Memory

• it is the foundational layer of computing where all data is stored
  • data stored in memory is stored in bytes and by extension bits
  • bytes in memory can point to other bytes in memory
    • so as to store references to other data
  • the amount of memory that a machine has is bounded, making it valuable to limit how much memory an algorithm takes up
  • accessing a byte or a fixed number of bytes (like 4 bytes or 8 bytes in the case of 32 bit and 64 bit integers) is an elementary operation which can be loosely treated as a single unit of operational work
• in other words
  • memory is a bounded canvas of memory slots that can store data
    • bounded means that you have a limited amount of data that you can store in it
    • it is possible to run out of memory
    • information that's stored in these memory slots are stored in base 2 format (binary number format) as bits
      • 1 memory slot can hold 8 bits which is 1 byte
    • when storing an integer in memory, that integer is a fixed-width integer
      • meaning its either 32 bits or 64 bits
        • if the Operating System (OS) using 32 bit architecture, it would always need 4 memory slot to hold 32 bits which is 4 bytes
          • order is dependent of OS endianess
            • Little endian 00000001 00000000 00000000 00000000
              • least significant bytes comes first
            • Big endian 00000000 00000000 00000000 00000001
              • most significant bytes comes first
          • when accessing a 32 bit integer, you will be accessing 4 memory slots
            • this is a very inexpensive operation from a time point of view

Example of memory usage

• e.g.: storing a fixed-width 32 bit integer value to a variable
  • foobar = 1
  • what happens under the hood is where the program is going to store this variable, the number 1 in a memory slot or series of memory slots that is free in the memory canvas
  • if the value requires more than 1 memory slots to be stored, it will store them back to back
• e.g.: storing a list of fixed-width 32 bit integer value to a variable
  • foobar = [1, 2]
• the computer can access any of the memory slots very quickly with the memory address

Binary Digit (Bit)

• it is a fundamental unit of information in Computer Science that represents a state with 1 of 2 values
  • usually 0 and 1
• any data stored in a computer is at the most basic level, represented in bits

Byte

• a group of 8 bits
  • e.g.: 01101000 is a byte
• a single byte can represent up to 256 data values 2^8
• since a binary number is a number expressed with only 2 symbols, like 0 and 1
  • a byte can represent all the numbers between 0 and 255 in binary format

    1: 0000 0001
    2: 0000 0010
    3: 0000 0011
    4: 0000 0100

Fixed-Width Integer

• an integer represented by a fixed amount of bits
• e.g.: a 32 bit integer is a type int integer represented by 32 bits (4 bytes) 00000000 00000000 00000000 00000001
  • a 64 bit integer is a type long integer represented by 64 bits (8 bytes) 00000000 00000000 00000000 00000000 00000000 00000000 00000000 00000001
• regardless of how large an integer is, its fixed-width-integer representation is by definition made up of a constant number of bits
  • an operation performed on its fixed-width-integer representation consists of a constant number of bit manipulations
    • since the integer is made up of a fixed number of bits

American Standard Code for Information Interchange (ASCII)

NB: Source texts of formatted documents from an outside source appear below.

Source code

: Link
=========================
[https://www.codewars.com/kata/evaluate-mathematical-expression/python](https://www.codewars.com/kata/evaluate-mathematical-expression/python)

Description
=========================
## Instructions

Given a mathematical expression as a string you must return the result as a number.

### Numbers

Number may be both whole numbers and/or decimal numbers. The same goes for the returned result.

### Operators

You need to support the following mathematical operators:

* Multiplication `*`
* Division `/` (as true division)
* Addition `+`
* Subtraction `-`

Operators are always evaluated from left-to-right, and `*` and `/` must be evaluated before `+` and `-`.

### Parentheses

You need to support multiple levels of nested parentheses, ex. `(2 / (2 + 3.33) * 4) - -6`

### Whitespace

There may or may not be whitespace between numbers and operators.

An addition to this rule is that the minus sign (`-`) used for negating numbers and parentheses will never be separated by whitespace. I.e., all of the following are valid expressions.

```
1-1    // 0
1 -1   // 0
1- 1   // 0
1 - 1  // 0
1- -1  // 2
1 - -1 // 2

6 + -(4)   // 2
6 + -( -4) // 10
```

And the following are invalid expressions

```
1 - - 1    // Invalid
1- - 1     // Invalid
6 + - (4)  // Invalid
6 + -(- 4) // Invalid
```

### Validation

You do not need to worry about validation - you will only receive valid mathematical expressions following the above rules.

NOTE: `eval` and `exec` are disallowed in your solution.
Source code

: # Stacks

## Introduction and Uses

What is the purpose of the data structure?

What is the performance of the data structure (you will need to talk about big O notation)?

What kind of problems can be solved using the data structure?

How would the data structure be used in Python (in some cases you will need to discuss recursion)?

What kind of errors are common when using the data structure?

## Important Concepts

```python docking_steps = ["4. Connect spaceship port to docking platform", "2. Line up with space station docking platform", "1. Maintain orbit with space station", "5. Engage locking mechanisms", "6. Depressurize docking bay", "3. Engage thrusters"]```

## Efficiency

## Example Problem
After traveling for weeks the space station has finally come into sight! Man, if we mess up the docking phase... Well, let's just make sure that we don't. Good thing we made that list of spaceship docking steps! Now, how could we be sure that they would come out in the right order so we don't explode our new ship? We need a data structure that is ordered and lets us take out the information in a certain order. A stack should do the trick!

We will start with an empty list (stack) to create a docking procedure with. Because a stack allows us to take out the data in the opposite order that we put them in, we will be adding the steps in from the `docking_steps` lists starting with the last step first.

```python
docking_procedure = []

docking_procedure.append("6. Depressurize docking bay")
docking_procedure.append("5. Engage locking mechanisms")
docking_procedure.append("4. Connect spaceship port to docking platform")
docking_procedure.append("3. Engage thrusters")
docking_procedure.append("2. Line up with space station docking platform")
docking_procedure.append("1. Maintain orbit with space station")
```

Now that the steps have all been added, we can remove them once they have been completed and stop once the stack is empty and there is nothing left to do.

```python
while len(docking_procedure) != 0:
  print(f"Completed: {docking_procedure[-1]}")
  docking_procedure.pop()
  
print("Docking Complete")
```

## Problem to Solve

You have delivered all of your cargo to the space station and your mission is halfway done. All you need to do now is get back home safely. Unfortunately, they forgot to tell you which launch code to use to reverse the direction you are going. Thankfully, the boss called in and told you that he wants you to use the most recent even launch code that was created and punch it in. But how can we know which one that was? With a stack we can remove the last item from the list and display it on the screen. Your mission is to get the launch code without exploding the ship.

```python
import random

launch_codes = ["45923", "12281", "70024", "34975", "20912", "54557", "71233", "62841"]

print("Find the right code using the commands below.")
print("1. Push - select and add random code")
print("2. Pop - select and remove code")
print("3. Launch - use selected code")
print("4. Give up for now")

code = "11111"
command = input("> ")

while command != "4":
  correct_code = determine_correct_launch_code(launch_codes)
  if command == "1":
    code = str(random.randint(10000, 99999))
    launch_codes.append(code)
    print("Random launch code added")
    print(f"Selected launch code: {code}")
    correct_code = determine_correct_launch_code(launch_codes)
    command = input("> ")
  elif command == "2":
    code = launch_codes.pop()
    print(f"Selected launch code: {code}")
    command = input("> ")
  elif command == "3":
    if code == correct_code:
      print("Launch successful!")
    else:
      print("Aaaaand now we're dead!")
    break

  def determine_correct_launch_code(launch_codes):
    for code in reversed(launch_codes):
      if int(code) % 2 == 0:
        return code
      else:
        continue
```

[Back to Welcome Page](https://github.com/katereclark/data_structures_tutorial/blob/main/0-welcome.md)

• map a character to a number
• e.g.: ASCII code for character "A" is 65 which would be turned into bits
• thus a string of characters will be stored as a list of numbers in memory

Pointers

• at any memory slot, a memory address of another memory slot can be stored in base 2 format (binary number format)
  • allows you to not have to store specific data at a memory slot
  • but instead point to another memory slot that stores that data
• e.g.: store memory slot 16 at memory slot 2